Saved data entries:
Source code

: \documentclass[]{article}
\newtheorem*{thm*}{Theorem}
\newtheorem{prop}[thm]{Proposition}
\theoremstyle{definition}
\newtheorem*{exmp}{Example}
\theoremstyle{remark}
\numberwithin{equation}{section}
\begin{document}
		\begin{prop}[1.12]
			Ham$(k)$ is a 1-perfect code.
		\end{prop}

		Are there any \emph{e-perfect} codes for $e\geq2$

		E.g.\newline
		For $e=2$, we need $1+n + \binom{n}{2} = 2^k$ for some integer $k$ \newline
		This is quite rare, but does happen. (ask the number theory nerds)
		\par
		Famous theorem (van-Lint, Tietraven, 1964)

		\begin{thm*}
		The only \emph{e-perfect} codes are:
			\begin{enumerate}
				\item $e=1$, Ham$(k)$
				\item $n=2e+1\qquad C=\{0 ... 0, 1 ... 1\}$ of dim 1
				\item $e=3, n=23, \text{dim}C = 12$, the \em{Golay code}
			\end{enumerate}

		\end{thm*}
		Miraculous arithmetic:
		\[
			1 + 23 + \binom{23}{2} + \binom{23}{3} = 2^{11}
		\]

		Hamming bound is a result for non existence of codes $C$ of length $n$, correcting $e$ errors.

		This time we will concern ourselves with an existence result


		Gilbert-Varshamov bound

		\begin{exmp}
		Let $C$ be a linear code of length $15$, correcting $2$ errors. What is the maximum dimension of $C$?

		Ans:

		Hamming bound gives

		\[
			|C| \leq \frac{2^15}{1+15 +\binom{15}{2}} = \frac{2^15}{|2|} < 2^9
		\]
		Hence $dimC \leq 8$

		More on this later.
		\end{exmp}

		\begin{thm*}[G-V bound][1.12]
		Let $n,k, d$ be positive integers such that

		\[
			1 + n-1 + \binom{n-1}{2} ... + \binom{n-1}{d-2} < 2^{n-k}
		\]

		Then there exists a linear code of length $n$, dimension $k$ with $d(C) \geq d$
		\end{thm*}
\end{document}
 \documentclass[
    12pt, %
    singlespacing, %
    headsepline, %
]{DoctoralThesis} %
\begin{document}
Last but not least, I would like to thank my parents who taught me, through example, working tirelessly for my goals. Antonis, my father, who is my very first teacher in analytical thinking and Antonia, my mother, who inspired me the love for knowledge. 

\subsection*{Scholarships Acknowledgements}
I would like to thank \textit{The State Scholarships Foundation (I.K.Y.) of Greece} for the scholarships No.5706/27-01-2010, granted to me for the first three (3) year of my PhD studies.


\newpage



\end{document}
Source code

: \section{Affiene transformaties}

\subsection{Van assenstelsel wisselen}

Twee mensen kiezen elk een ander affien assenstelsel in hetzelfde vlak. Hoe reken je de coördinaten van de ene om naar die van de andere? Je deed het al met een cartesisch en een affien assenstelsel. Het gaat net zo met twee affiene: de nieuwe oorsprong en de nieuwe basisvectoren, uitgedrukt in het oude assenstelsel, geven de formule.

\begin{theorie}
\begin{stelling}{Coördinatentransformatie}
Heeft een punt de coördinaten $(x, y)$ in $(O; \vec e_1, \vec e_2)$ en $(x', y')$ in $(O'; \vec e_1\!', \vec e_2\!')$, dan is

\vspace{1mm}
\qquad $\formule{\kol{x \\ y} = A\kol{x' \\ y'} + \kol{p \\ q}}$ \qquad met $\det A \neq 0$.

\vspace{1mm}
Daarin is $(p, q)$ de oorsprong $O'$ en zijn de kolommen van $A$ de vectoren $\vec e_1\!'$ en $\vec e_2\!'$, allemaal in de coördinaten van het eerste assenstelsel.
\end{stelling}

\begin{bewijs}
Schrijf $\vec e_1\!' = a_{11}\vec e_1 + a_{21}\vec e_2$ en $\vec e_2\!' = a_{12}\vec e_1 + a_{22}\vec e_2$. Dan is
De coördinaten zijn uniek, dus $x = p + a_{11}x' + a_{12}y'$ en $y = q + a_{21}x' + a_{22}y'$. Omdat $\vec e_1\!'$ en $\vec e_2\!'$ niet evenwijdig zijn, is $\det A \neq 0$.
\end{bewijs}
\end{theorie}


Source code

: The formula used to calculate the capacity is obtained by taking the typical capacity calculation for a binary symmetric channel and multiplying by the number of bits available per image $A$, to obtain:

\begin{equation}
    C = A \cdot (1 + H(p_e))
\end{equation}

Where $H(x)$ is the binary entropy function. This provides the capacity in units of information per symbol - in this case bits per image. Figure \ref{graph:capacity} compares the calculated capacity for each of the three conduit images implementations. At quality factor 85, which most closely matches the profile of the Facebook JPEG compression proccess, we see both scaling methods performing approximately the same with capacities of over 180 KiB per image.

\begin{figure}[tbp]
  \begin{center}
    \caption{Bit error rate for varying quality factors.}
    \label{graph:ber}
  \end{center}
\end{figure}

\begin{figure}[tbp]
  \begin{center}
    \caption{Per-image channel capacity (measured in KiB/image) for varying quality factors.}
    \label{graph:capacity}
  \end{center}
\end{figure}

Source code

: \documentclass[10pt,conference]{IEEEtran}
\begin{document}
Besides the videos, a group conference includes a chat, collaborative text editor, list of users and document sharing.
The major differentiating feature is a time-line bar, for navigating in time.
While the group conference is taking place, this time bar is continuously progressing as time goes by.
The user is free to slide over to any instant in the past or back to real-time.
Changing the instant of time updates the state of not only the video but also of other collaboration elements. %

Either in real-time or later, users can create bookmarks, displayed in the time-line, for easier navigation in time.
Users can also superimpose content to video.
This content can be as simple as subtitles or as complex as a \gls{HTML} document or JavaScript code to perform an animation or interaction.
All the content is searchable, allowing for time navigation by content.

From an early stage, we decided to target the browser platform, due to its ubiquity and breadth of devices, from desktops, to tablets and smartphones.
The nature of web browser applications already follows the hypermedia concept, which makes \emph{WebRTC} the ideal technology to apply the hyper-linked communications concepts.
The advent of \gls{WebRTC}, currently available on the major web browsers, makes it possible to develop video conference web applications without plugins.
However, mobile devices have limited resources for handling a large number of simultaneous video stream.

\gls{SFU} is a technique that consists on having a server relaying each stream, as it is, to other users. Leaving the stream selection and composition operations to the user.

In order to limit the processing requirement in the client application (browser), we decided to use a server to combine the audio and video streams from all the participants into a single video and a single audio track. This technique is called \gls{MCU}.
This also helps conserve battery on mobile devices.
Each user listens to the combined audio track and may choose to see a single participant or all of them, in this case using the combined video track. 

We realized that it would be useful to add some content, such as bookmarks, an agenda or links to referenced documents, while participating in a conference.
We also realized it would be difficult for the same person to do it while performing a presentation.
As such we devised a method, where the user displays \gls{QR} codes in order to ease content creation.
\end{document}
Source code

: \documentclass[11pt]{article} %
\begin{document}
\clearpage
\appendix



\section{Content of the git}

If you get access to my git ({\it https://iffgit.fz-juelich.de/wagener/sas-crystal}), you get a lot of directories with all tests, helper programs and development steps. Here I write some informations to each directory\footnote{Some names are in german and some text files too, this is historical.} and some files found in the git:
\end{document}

▸ Task to carry out
Without changing anything, repeat every record above.

▸ Exercise solution
Source code

: \documentclass[]{article}
\newtheorem*{thm*}{Theorem}
\newtheorem{prop}[thm]{Proposition}
\theoremstyle{definition}
\newtheorem*{exmp}{Example}
\theoremstyle{remark}
\numberwithin{equation}{section}
\begin{document}
		\begin{prop}[1.12]
			Ham$(k)$ is a 1-perfect code.
		\end{prop}

		Are there any \emph{e-perfect} codes for $e\geq2$

		E.g.\newline
		For $e=2$, we need $1+n + \binom{n}{2} = 2^k$ for some integer $k$ \newline
		This is quite rare, but does happen. (ask the number theory nerds)
		\par
		Famous theorem (van-Lint, Tietraven, 1964)

		\begin{thm*}
		The only \emph{e-perfect} codes are:
			\begin{enumerate}
				\item $e=1$, Ham$(k)$
				\item $n=2e+1\qquad C=\{0 ... 0, 1 ... 1\}$ of dim 1
				\item $e=3, n=23, \text{dim}C = 12$, the \em{Golay code}
			\end{enumerate}

		\end{thm*}
		Miraculous arithmetic:
		\[
			1 + 23 + \binom{23}{2} + \binom{23}{3} = 2^{11}
		\]

		Hamming bound is a result for non existence of codes $C$ of length $n$, correcting $e$ errors.

		This time we will concern ourselves with an existence result


		Gilbert-Varshamov bound

		\begin{exmp}
		Let $C$ be a linear code of length $15$, correcting $2$ errors. What is the maximum dimension of $C$?

		Ans:

		Hamming bound gives

		\[
			|C| \leq \frac{2^15}{1+15 +\binom{15}{2}} = \frac{2^15}{|2|} < 2^9
		\]
		Hence $dimC \leq 8$

		More on this later.
		\end{exmp}

		\begin{thm*}[G-V bound][1.12]
		Let $n,k, d$ be positive integers such that

		\[
			1 + n-1 + \binom{n-1}{2} ... + \binom{n-1}{d-2} < 2^{n-k}
		\]

		Then there exists a linear code of length $n$, dimension $k$ with $d(C) \geq d$
		\end{thm*}
\end{document}
 \documentclass[
    12pt, %
    singlespacing, %
    headsepline, %
]{DoctoralThesis} %
\begin{document}
Last but not least, I would like to thank my parents who taught me, through example, working tirelessly for my goals. Antonis, my father, who is my very first teacher in analytical thinking and Antonia, my mother, who inspired me the love for knowledge. 

\subsection*{Scholarships Acknowledgements}
I would like to thank \textit{The State Scholarships Foundation (I.K.Y.) of Greece} for the scholarships No.5706/27-01-2010, granted to me for the first three (3) year of my PhD studies.


\newpage



\end{document}
Source code

: \section{Affiene transformaties}

\subsection{Van assenstelsel wisselen}

Twee mensen kiezen elk een ander affien assenstelsel in hetzelfde vlak. Hoe reken je de coördinaten van de ene om naar die van de andere? Je deed het al met een cartesisch en een affien assenstelsel. Het gaat net zo met twee affiene: de nieuwe oorsprong en de nieuwe basisvectoren, uitgedrukt in het oude assenstelsel, geven de formule.

\begin{theorie}
\begin{stelling}{Coördinatentransformatie}
Heeft een punt de coördinaten $(x, y)$ in $(O; \vec e_1, \vec e_2)$ en $(x', y')$ in $(O'; \vec e_1\!', \vec e_2\!')$, dan is

\vspace{1mm}
\qquad $\formule{\kol{x \\ y} = A\kol{x' \\ y'} + \kol{p \\ q}}$ \qquad met $\det A \neq 0$.

\vspace{1mm}
Daarin is $(p, q)$ de oorsprong $O'$ en zijn de kolommen van $A$ de vectoren $\vec e_1\!'$ en $\vec e_2\!'$, allemaal in de coördinaten van het eerste assenstelsel.
\end{stelling}

\begin{bewijs}
Schrijf $\vec e_1\!' = a_{11}\vec e_1 + a_{21}\vec e_2$ en $\vec e_2\!' = a_{12}\vec e_1 + a_{22}\vec e_2$. Dan is
De coördinaten zijn uniek, dus $x = p + a_{11}x' + a_{12}y'$ en $y = q + a_{21}x' + a_{22}y'$. Omdat $\vec e_1\!'$ en $\vec e_2\!'$ niet evenwijdig zijn, is $\det A \neq 0$.
\end{bewijs}
\end{theorie}


Source code

: The formula used to calculate the capacity is obtained by taking the typical capacity calculation for a binary symmetric channel and multiplying by the number of bits available per image $A$, to obtain:

\begin{equation}
    C = A \cdot (1 + H(p_e))
\end{equation}

Where $H(x)$ is the binary entropy function. This provides the capacity in units of information per symbol - in this case bits per image. Figure \ref{graph:capacity} compares the calculated capacity for each of the three conduit images implementations. At quality factor 85, which most closely matches the profile of the Facebook JPEG compression proccess, we see both scaling methods performing approximately the same with capacities of over 180 KiB per image.

\begin{figure}[tbp]
  \begin{center}
    \caption{Bit error rate for varying quality factors.}
    \label{graph:ber}
  \end{center}
\end{figure}

\begin{figure}[tbp]
  \begin{center}
    \caption{Per-image channel capacity (measured in KiB/image) for varying quality factors.}
    \label{graph:capacity}
  \end{center}
\end{figure}

Source code

: \documentclass[10pt,conference]{IEEEtran}
\begin{document}
Besides the videos, a group conference includes a chat, collaborative text editor, list of users and document sharing.
The major differentiating feature is a time-line bar, for navigating in time.
While the group conference is taking place, this time bar is continuously progressing as time goes by.
The user is free to slide over to any instant in the past or back to real-time.
Changing the instant of time updates the state of not only the video but also of other collaboration elements. %

Either in real-time or later, users can create bookmarks, displayed in the time-line, for easier navigation in time.
Users can also superimpose content to video.
This content can be as simple as subtitles or as complex as a \gls{HTML} document or JavaScript code to perform an animation or interaction.
All the content is searchable, allowing for time navigation by content.

From an early stage, we decided to target the browser platform, due to its ubiquity and breadth of devices, from desktops, to tablets and smartphones.
The nature of web browser applications already follows the hypermedia concept, which makes \emph{WebRTC} the ideal technology to apply the hyper-linked communications concepts.
The advent of \gls{WebRTC}, currently available on the major web browsers, makes it possible to develop video conference web applications without plugins.
However, mobile devices have limited resources for handling a large number of simultaneous video stream.

\gls{SFU} is a technique that consists on having a server relaying each stream, as it is, to other users. Leaving the stream selection and composition operations to the user.

In order to limit the processing requirement in the client application (browser), we decided to use a server to combine the audio and video streams from all the participants into a single video and a single audio track. This technique is called \gls{MCU}.
This also helps conserve battery on mobile devices.
Each user listens to the combined audio track and may choose to see a single participant or all of them, in this case using the combined video track. 

We realized that it would be useful to add some content, such as bookmarks, an agenda or links to referenced documents, while participating in a conference.
We also realized it would be difficult for the same person to do it while performing a presentation.
As such we devised a method, where the user displays \gls{QR} codes in order to ease content creation.
\end{document}
Source code

: \documentclass[11pt]{article} %
\begin{document}
\clearpage
\appendix



\section{Content of the git}

If you get access to my git ({\it https://iffgit.fz-juelich.de/wagener/sas-crystal}), you get a lot of directories with all tests, helper programs and development steps. Here I write some informations to each directory\footnote{Some names are in german and some text files too, this is historical.} and some files found in the git:
\end{document}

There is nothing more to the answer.